Lec5_Quarto

Lecture 5 Tutorial

this is an Quarto version of last class’s tutorial

loading libraries

library(tidyverse)
library(patchwork)

read in data and do a little cleaning

Code

df <- read_csv('dtilearn_behaviour.csv')
fact_cols <- c('sbj','stimx','answer')
df <- df %>%
  mutate(across(all_of(fact_cols), factor)) %>% #recode variables as factors -- across loops over fact_cols
  filter(!is.na(response)) # filter out rows with missing responses

# recode stimx variable
df <- df %>%
  mutate(stim=factor(
    case_when(
      stimx==1|stimx==8~'proto',
      stimx==5|stimx==6~'far',
      T~'near'),
      levels=c('proto','near','far')
    ))

summarise data across runs and subjects

acc.sbj <- df %>% 
  group_by(sbj,run,stim) %>%
  summarise(acc=mean(correct))
rt.sbj <- df %>%
  group_by(sbj,run,stim,correct) %>%
  summarise(mrt=median(rt, na.rm=T)) %>%
  spread(key=correct,value=mrt) %>%
  rename(rtcor=`1`,rtinc=`0`)
byrun.sbj <- full_join(acc.sbj,rt.sbj)
byrun.grp <- byrun.sbj %>%
  group_by(run,stim) %>%
  summarise(n=length(acc),
            macc=mean(acc,na.rm=T), 
            acc.ci=1.96*sd(acc,na.rm=T)/sqrt(n-1),
            mrtcor=mean(rtcor,na.rm=T), 
            rtcor.ci=1.96*sd(rtcor,na.rm=T)/sqrt(n-1),
            mrtinc=mean(rtinc,na.rm=T), 
            rtinc.ci=1.96*sd(rtinc,na.rm=T)/sqrt(n-1))

ggplot syntax review

ggplot(byrun.grp,aes(x=run,y=macc,colour=stim))+
  geom_line()

# add multiple layers to same plot
ggplot(byrun.grp,aes(x=run,y=macc,colour=stim))+
  geom_line()+
  geom_point()

## aesthetic scope: global vs. layer
#   global if defined in ggplot()
#   layer specific if defined within geom_* or stat_*
#   layer aesthetic overrides global
ggplot(byrun.grp,aes(x=run,y=macc))+
  geom_line(aes(colour=stim))+ # colour aesthetic limited to layer
  geom_point()

## each geom has different properties
#    can be directly set or mapped to variable in aes() call
#    look up docs to see list (?geom_line)
ggplot(byrun.grp,aes(x=run,y=macc,group=stim))+
  geom_line(colour='red',linewidth=2,aes(linetype=stim))+
  geom_point(aes(colour=stim,size=run))

## each layer can use different datasets
#    note that the global scope still applies to geom_point after 
#    geom_dotplot defines layer-specific aes
ggplot(byrun.grp,aes(x=factor(run),y=macc,colour=stim))+
  geom_dotplot(data=byrun.sbj, # using a different dataset for this geom!
              aes(x=factor(run),y=acc,fill=stim),binaxis='y', stackdir='center', 
              dotsize=.3,alpha=0.25, binwidth=1/30)+
  geom_point(size=4,aes(shape=stim))+ # back to global definitions in ggplot above
  theme_classic()

Changing titles and axis labels

p <- ggplot(byrun.grp,aes(x=run,y=macc,colour=stim))+
  geom_line()
p

# add axis labels and title
p + xlab('learning block') + ylab('accuracy') + 
  ggtitle('Accuracy',subtitle='block average')
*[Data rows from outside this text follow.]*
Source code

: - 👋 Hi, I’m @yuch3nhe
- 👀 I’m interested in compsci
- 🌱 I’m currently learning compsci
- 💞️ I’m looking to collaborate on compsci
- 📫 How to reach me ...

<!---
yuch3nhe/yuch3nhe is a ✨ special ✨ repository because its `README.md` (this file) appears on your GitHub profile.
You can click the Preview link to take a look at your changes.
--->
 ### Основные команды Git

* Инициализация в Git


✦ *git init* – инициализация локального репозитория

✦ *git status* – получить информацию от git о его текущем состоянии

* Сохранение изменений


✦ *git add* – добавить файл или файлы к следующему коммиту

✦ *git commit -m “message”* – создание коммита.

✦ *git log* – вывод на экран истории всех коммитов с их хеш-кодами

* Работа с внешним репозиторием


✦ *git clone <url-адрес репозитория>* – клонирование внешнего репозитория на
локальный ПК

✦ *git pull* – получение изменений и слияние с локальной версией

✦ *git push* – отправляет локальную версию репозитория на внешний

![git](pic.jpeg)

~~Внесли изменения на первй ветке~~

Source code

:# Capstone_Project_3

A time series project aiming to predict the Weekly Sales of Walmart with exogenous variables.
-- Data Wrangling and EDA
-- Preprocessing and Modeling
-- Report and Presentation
# add labels/title with one function
p + labs(x='learning block', y='accuracy',
         title='Accuracy', subtitle='block average')

# center title by changing parameters in your theme
p + labs(x='learning block', y='accuracy',
        title='Accuracy', subtitle='block average') + 
  theme(plot.title = element_text(hjust = 0.5), 
        plot.subtitle = element_text(hjust = 0.5))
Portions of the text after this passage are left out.